**Records to use**
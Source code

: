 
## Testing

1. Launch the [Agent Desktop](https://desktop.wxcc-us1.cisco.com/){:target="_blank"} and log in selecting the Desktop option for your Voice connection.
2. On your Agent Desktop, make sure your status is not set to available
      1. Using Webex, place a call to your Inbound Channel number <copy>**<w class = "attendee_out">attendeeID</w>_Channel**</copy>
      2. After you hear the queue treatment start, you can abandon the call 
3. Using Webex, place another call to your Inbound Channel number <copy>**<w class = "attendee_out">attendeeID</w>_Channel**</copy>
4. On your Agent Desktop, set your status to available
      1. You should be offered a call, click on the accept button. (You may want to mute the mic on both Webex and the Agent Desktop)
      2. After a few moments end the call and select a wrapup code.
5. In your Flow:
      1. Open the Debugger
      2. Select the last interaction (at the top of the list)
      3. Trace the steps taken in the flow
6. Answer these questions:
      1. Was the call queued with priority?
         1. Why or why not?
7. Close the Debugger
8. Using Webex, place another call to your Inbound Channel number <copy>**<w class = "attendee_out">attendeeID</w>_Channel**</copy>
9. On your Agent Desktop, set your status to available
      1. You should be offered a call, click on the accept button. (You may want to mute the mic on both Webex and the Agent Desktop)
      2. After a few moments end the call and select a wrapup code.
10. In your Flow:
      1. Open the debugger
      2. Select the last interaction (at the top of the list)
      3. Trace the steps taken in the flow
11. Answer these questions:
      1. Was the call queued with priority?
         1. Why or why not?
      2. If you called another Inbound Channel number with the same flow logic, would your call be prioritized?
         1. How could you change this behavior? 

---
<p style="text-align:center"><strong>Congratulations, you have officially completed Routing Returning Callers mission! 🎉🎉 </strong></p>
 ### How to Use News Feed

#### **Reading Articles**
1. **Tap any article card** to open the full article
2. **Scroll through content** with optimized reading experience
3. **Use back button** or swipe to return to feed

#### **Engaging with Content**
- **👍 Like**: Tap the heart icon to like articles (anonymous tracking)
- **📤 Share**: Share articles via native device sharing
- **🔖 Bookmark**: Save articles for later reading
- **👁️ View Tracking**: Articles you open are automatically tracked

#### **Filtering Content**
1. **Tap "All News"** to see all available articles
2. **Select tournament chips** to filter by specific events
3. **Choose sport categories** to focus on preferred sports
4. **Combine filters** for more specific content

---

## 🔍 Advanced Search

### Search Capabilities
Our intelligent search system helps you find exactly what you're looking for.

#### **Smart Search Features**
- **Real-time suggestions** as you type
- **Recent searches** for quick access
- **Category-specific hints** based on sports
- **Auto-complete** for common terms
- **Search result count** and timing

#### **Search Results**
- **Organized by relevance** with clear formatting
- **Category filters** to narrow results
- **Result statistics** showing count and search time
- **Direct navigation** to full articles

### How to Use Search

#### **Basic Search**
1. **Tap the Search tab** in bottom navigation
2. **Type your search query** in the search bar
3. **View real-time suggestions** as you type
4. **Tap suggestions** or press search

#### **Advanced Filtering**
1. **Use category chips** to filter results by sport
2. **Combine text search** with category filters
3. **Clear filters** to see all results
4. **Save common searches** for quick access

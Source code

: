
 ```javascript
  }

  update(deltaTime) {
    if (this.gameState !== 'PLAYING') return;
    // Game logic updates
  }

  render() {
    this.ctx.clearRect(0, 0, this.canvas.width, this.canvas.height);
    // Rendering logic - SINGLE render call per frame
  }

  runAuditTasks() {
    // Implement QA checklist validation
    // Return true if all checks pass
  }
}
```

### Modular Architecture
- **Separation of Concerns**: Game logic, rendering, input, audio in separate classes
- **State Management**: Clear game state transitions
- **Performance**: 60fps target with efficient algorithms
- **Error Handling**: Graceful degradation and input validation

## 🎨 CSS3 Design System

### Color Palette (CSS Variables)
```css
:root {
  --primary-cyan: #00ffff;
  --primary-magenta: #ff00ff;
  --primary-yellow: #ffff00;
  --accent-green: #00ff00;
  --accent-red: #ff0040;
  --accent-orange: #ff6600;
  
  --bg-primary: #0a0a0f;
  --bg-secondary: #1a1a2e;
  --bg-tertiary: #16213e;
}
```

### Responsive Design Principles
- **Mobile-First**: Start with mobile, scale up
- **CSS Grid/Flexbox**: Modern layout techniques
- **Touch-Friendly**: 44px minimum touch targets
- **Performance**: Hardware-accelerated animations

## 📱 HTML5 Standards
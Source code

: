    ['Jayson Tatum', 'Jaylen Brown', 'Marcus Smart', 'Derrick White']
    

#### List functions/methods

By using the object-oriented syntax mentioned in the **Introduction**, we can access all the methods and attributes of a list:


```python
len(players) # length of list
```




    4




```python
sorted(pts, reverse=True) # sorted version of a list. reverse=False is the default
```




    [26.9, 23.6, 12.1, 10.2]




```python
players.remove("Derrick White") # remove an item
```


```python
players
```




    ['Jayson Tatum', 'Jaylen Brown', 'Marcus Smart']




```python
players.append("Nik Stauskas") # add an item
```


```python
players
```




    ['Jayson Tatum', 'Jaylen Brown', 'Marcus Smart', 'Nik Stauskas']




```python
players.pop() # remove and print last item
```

**Work required**
Repeat all of the material above exactly, with no line dropped.

**Task result**
Source code

: 
## Testing

1. Launch the [Agent Desktop](https://desktop.wxcc-us1.cisco.com/){:target="_blank"} and log in selecting the Desktop option for your Voice connection.
2. On your Agent Desktop, make sure your status is not set to available
      1. Using Webex, place a call to your Inbound Channel number <copy>**<w class = "attendee_out">attendeeID</w>_Channel**</copy>
      2. After you hear the queue treatment start, you can abandon the call 
3. Using Webex, place another call to your Inbound Channel number <copy>**<w class = "attendee_out">attendeeID</w>_Channel**</copy>
4. On your Agent Desktop, set your status to available
      1. You should be offered a call, click on the accept button. (You may want to mute the mic on both Webex and the Agent Desktop)
      2. After a few moments end the call and select a wrapup code.
5. In your Flow:
      1. Open the Debugger
      2. Select the last interaction (at the top of the list)
      3. Trace the steps taken in the flow
6. Answer these questions:
      1. Was the call queued with priority?
         1. Why or why not?
7. Close the Debugger
8. Using Webex, place another call to your Inbound Channel number <copy>**<w class = "attendee_out">attendeeID</w>_Channel**</copy>
9. On your Agent Desktop, set your status to available
      1. You should be offered a call, click on the accept button. (You may want to mute the mic on both Webex and the Agent Desktop)
      2. After a few moments end the call and select a wrapup code.
10. In your Flow:
      1. Open the debugger
      2. Select the last interaction (at the top of the list)
      3. Trace the steps taken in the flow
11. Answer these questions:
      1. Was the call queued with priority?
         1. Why or why not?
      2. If you called another Inbound Channel number with the same flow logic, would your call be prioritized?
         1. How could you change this behavior? 

---
<p style="text-align:center"><strong>Congratulations, you have officially completed Routing Returning Callers mission! 🎉🎉 </strong></p>
 ### How to Use News Feed

#### **Reading Articles**
1. **Tap any article card** to open the full article
2. **Scroll through content** with optimized reading experience
3. **Use back button** or swipe to return to feed

#### **Engaging with Content**
- **👍 Like**: Tap the heart icon to like articles (anonymous tracking)
- **📤 Share**: Share articles via native device sharing
- **🔖 Bookmark**: Save articles for later reading
- **👁️ View Tracking**: Articles you open are automatically tracked

#### **Filtering Content**
1. **Tap "All News"** to see all available articles
2. **Select tournament chips** to filter by specific events
3. **Choose sport categories** to focus on preferred sports
4. **Combine filters** for more specific content

---

## 🔍 Advanced Search

### Search Capabilities
Our intelligent search system helps you find exactly what you're looking for.

#### **Smart Search Features**
- **Real-time suggestions** as you type
- **Recent searches** for quick access
- **Category-specific hints** based on sports
- **Auto-complete** for common terms
- **Search result count** and timing

#### **Search Results**
- **Organized by relevance** with clear formatting
- **Category filters** to narrow results
- **Result statistics** showing count and search time
- **Direct navigation** to full articles

### How to Use Search

#### **Basic Search**
1. **Tap the Search tab** in bottom navigation
2. **Type your search query** in the search bar
3. **View real-time suggestions** as you type
4. **Tap suggestions** or press search

#### **Advanced Filtering**
1. **Use category chips** to filter results by sport
2. **Combine text search** with category filters
3. **Clear filters** to see all results
4. **Save common searches** for quick access

Source code

:
 ```javascript
  }

  update(deltaTime) {
    if (this.gameState !== 'PLAYING') return;
    // Game logic updates
  }

  render() {
    this.ctx.clearRect(0, 0, this.canvas.width, this.canvas.height);
    // Rendering logic - SINGLE render call per frame
  }

  runAuditTasks() {
    // Implement QA checklist validation
    // Return true if all checks pass
  }
}
```

### Modular Architecture
- **Separation of Concerns**: Game logic, rendering, input, audio in separate classes
- **State Management**: Clear game state transitions
- **Performance**: 60fps target with efficient algorithms
- **Error Handling**: Graceful degradation and input validation

## 🎨 CSS3 Design System

### Color Palette (CSS Variables)
```css
:root {
  --primary-cyan: #00ffff;
  --primary-magenta: #ff00ff;
  --primary-yellow: #ffff00;
  --accent-green: #00ff00;
  --accent-red: #ff0040;
  --accent-orange: #ff6600;
  
  --bg-primary: #0a0a0f;
  --bg-secondary: #1a1a2e;
  --bg-tertiary: #16213e;
}
```

### Responsive Design Principles
- **Mobile-First**: Start with mobile, scale up
- **CSS Grid/Flexbox**: Modern layout techniques
- **Touch-Friendly**: 44px minimum touch targets
- **Performance**: Hardware-accelerated animations

## 📱 HTML5 Standards
Source code

:    ['Jayson Tatum', 'Jaylen Brown', 'Marcus Smart', 'Derrick White']
    

#### List functions/methods

By using the object-oriented syntax mentioned in the **Introduction**, we can access all the methods and attributes of a list:


```python
len(players) # length of list
```




    4




```python
sorted(pts, reverse=True) # sorted version of a list. reverse=False is the default
```




    [26.9, 23.6, 12.1, 10.2]




```python
players.remove("Derrick White") # remove an item
```


```python
players
```




    ['Jayson Tatum', 'Jaylen Brown', 'Marcus Smart']




```python
players.append("Nik Stauskas") # add an item
```


```python
players
```




    ['Jayson Tatum', 'Jaylen Brown', 'Marcus Smart', 'Nik Stauskas']




```python
players.pop() # remove and print last item
```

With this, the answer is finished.